The drug was priced as if transthyretin amyloid (ATTR) cardiomyopathy was an exceptionally rare disease, and quite simply, it isn’t. For truly rare diseases, it’s understandable that drugs may need to be priced beyond traditional “cost-effectiveness” numbers or it wouldn’t be financially viable for pharmaceutical companies to invest the money/resources into their development. But the overall impact on the health care system in such cases is small because the number of people with the disease is very small — and for the unfortunate people with the disease, the opportunity to receive effective treatments can be life-changing.
The problem here is that ATTR cardiomyopathy not only isn’t rare, it’s actually downright common if you are looking at older populations with HF with preserved ejection fraction. Plus, we now have an easy/inexpensive screening test available to make the diagnosis, by sending off a couple of simple laboratory tests and ordering an inexpensive/noninvasive nuclear scan, so the sky is the limit for the number of people who will be eligible to take the drug.

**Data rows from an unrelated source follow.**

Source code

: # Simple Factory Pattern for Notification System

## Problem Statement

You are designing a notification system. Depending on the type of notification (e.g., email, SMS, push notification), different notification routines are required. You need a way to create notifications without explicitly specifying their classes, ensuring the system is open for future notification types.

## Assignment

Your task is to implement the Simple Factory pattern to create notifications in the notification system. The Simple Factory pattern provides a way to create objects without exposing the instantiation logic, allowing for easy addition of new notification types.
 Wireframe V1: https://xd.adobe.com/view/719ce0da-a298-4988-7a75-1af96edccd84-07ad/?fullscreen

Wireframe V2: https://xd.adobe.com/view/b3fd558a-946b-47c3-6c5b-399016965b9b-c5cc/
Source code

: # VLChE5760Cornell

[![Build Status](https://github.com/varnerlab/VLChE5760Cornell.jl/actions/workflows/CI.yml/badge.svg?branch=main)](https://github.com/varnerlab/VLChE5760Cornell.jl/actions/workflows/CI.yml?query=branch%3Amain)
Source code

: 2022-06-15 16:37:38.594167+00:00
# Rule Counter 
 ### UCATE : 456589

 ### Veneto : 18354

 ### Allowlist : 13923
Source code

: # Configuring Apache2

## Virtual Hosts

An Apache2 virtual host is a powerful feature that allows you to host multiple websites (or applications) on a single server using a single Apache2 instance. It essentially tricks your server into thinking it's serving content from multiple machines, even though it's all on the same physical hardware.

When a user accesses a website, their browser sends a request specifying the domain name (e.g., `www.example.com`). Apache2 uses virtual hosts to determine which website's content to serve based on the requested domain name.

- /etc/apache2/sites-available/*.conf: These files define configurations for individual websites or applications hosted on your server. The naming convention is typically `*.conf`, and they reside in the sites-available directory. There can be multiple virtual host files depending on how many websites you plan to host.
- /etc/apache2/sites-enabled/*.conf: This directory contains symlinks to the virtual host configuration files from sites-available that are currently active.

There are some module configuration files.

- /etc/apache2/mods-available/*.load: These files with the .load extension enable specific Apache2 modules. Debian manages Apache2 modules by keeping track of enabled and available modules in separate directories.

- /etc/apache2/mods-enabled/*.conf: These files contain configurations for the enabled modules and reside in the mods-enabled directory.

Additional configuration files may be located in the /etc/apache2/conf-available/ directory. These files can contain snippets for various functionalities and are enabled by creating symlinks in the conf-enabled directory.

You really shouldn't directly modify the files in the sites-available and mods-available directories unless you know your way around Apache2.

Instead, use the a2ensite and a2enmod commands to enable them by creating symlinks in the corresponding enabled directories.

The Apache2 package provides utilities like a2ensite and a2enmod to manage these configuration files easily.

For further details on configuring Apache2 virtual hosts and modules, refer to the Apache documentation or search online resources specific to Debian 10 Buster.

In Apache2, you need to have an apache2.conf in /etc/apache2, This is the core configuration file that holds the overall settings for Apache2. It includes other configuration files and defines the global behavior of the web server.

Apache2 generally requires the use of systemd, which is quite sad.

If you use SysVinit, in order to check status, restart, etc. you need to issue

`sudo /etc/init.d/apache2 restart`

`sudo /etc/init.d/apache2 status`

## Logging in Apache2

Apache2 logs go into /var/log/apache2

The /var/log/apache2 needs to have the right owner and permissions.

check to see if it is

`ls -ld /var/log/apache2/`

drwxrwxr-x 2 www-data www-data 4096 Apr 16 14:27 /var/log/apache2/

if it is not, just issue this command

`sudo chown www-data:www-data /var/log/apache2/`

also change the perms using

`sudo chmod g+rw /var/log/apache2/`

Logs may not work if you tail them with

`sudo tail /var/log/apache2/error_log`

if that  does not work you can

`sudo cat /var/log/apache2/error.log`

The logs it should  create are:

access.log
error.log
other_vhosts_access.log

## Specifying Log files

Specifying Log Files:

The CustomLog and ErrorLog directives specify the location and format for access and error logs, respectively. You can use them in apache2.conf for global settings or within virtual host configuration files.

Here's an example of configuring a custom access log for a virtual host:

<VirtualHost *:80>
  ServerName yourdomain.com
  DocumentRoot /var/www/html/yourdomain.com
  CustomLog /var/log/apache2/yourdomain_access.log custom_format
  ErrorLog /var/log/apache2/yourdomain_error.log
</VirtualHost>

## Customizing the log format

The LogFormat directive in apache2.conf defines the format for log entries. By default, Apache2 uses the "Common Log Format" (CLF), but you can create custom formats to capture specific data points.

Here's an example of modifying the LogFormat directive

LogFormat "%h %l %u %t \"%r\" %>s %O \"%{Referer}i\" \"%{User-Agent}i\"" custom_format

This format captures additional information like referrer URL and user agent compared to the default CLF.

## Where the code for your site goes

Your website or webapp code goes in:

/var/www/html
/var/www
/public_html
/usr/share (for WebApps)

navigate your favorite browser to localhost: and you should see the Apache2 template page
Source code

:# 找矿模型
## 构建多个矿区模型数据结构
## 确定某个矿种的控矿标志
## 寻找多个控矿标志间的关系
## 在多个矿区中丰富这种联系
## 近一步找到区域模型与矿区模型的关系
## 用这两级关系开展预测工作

On an individual patient level, because most patients eligible for tafamidis are older and insured through Medicare, they have the “donut hole” and the 5% drug copay, so their out-of-pocket costs approach $15,000 a year. While there are assistance programs available for some patients with the lowest incomes, for patients who have a moderate income but who are by no means wealthy, they are caught in a really bad situation.
What needs to be done is pretty straightforward — Pfizer could lower the cost. There’s really no way to justify the current cost when the number of new diagnoses and number of new prescriptions are skyrocketing so fast, and again, the only justification for the $225,000 a year cost was that the disease was truly rare. So as that’s clearly not the case, Pfizer needs to significantly drop the cost. My hope is that with the ongoing pressure from physicians, patients and patient advocacy groups, that they will listen. When many of the authors of the landmark study that led to tafamidis’ approval — including the lead author of this study — are publishing a manuscript stating that it would require a greater than 90% price reduction to make it cost-effective, it’s not a great look.